───── Exercise input ─────
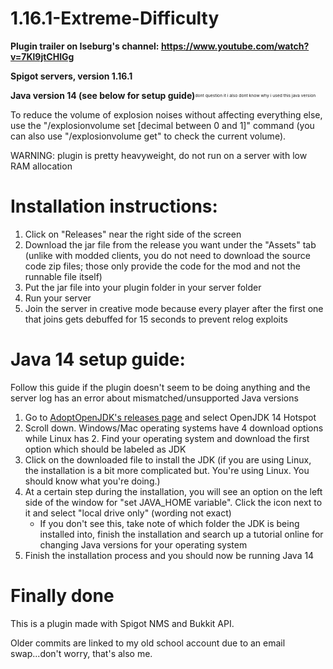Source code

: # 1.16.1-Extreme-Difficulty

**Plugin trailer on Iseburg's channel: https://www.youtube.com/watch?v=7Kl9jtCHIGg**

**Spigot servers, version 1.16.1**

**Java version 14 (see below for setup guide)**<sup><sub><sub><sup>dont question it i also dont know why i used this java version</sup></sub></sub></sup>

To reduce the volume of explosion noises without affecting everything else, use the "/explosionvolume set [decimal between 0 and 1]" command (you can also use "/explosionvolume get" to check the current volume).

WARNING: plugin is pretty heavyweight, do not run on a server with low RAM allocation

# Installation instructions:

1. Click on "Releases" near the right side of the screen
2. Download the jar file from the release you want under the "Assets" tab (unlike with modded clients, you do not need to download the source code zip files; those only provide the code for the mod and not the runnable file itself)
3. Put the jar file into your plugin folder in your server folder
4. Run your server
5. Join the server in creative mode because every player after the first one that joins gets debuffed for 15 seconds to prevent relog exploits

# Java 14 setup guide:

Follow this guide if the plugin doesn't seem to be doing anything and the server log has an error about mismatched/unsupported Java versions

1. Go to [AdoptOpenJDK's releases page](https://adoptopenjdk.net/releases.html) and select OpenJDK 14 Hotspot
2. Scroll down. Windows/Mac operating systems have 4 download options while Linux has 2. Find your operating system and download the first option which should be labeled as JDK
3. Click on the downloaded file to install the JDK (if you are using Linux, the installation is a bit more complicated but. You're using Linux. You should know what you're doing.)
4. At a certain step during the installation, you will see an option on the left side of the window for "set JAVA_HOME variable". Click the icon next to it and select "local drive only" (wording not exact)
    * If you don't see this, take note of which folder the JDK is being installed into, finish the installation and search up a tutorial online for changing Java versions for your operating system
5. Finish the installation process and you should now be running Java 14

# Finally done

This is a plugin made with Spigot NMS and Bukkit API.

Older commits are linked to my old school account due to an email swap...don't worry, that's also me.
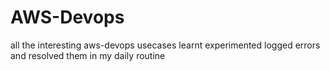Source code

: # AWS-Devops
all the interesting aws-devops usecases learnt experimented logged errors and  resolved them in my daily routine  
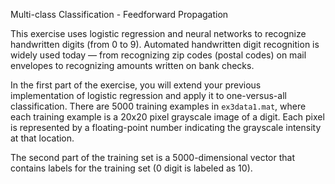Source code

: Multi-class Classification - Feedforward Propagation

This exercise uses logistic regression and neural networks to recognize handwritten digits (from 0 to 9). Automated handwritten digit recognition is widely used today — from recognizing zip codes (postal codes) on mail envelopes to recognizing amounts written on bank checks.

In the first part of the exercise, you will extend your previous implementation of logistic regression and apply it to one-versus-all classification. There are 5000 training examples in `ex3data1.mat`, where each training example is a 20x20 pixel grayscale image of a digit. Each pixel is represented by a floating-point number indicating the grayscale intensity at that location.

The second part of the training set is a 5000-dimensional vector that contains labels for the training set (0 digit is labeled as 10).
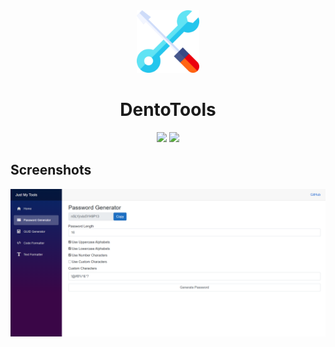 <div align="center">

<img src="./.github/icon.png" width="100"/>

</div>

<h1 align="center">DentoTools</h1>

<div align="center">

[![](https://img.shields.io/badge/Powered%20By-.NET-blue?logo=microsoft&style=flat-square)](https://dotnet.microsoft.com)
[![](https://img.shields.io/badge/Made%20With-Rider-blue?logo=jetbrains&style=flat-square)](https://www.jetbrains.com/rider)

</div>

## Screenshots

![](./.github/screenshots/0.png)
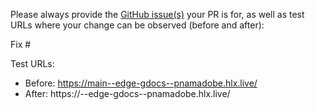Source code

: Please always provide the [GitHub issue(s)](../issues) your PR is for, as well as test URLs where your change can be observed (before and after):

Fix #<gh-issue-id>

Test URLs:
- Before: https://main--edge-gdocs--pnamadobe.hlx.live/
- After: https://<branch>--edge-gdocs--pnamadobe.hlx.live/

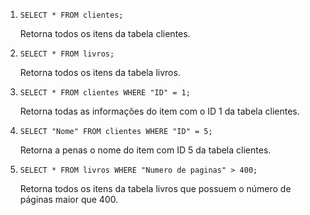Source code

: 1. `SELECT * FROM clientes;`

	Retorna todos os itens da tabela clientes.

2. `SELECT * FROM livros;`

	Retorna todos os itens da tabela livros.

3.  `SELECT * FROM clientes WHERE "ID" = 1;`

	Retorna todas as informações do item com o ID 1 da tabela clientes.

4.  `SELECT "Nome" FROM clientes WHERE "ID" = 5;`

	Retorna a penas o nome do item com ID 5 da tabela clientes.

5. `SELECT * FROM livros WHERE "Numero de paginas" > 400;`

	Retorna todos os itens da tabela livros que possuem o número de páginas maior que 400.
─────
Work task: Looking at the entries, how many lines contain the string "itens"? The answer is that number alone.

Exercise answer: 3